■ Work to complete
Exclude the pictures, then restate exactly each line of the data below from the first through the line containing "The ability of".

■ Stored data
-- -- --

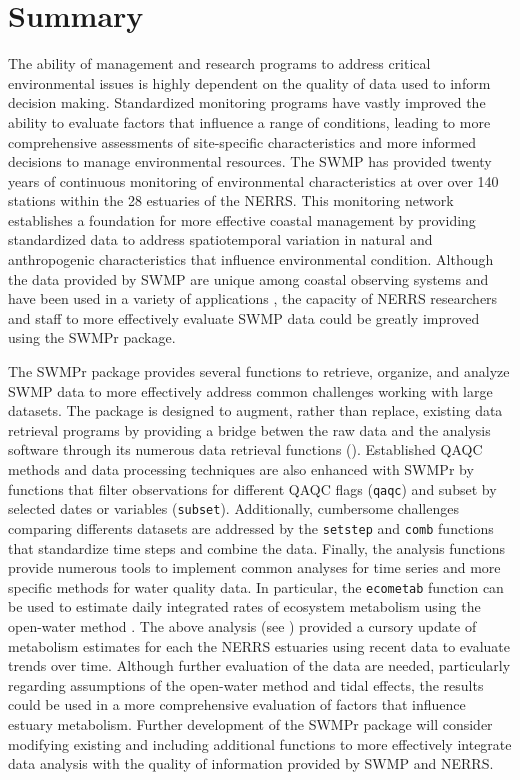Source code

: \documentclass[10pt,letterpaper]{article}\usepackage[]{graphicx}\usepackage[]{color}
\begin{document}
\section*{Summary}

The ability of management and research programs to address critical environmental issues is highly dependent on the quality of data used to inform decision making.  Standardized monitoring programs have vastly improved the ability to evaluate factors that influence a range of conditions, leading to more comprehensive assessments of site-specific characteristics and more informed decisions to manage environmental resources.  The \acrlong{SWMP} has provided twenty years of continuous monitoring of environmental characteristics at over over 140 stations within the 28 estuaries of the \acrlong{NERRS}.  This monitoring network establishes a foundation  for more effective coastal management by providing standardized data to address spatiotemporal variation in natural and anthropogenic characteristics that influence environmental condition.  Although the data provided by \gls{SWMP} are unique among coastal observing systems and have been used in a variety of applications \cite{Bulthius95,Caffrey03,Sanger02,Wenner04,Dix08}, the capacity of \gls{NERRS} researchers and staff to more effectively evaluate \gls{SWMP} data could be greatly improved using the SWMPr package.

The SWMPr package provides several functions to retrieve, organize, and analyze \gls{SWMP} data to more effectively address common challenges working with large datasets.  The package is designed to augment, rather than replace, existing data retrieval programs by providing a bridge betwen the raw data and the analysis software through its numerous data retrieval functions ().  Established \gls{QAQC} methods and data processing techniques are also enhanced with SWMPr by functions that filter observations for different \gls{QAQC} flags (\texttt{qaqc}) and subset by selected dates or variables (\texttt{subset}).  Additionally, cumbersome challenges comparing differents datasets are addressed by the \texttt{setstep} and \texttt{comb} functions that standardize time steps and combine the data.  Finally, the analysis functions provide numerous tools to implement common analyses for time series and more specific methods for water quality data.  In particular, the \texttt{ecometab} function can be used to estimate daily integrated rates of ecosystem metabolism using the open-water method \cite{Odum56,Caffrey14}.  The above analysis (see ) provided a cursory update of metabolism estimates for each the \gls{NERRS} estuaries using recent data to evaluate trends over time.  Although further evaluation of the data are needed, particularly regarding assumptions of the open-water method and tidal effects, the results could be used in a more comprehensive evaluation of factors that influence estuary metabolism. Further development of the SWMPr package will consider modifying existing and including additional functions to more effectively integrate data analysis with the quality of information provided by \gls{SWMP} and \gls{NERRS}. 
\end{document}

-- -- --

■ Task answer
Source code

: \documentclass[10pt,letterpaper]{article}\usepackage[]{graphicx}\usepackage[]{color}
\begin{document}
\section*{Summary}

The ability of management and research programs to address critical environmental issues is highly dependent on the quality of data used to inform decision making.  Standardized monitoring programs have vastly improved the ability to evaluate factors that influence a range of conditions, leading to more comprehensive assessments of site-specific characteristics and more informed decisions to manage environmental resources.  The \acrlong{SWMP} has provided twenty years of continuous monitoring of environmental characteristics at over over 140 stations within the 28 estuaries of the \acrlong{NERRS}.  This monitoring network establishes a foundation  for more effective coastal management by providing standardized data to address spatiotemporal variation in natural and anthropogenic characteristics that influence environmental condition.  Although the data provided by \gls{SWMP} are unique among coastal observing systems and have been used in a variety of applications \cite{Bulthius95,Caffrey03,Sanger02,Wenner04,Dix08}, the capacity of \gls{NERRS} researchers and staff to more effectively evaluate \gls{SWMP} data could be greatly improved using the SWMPr package.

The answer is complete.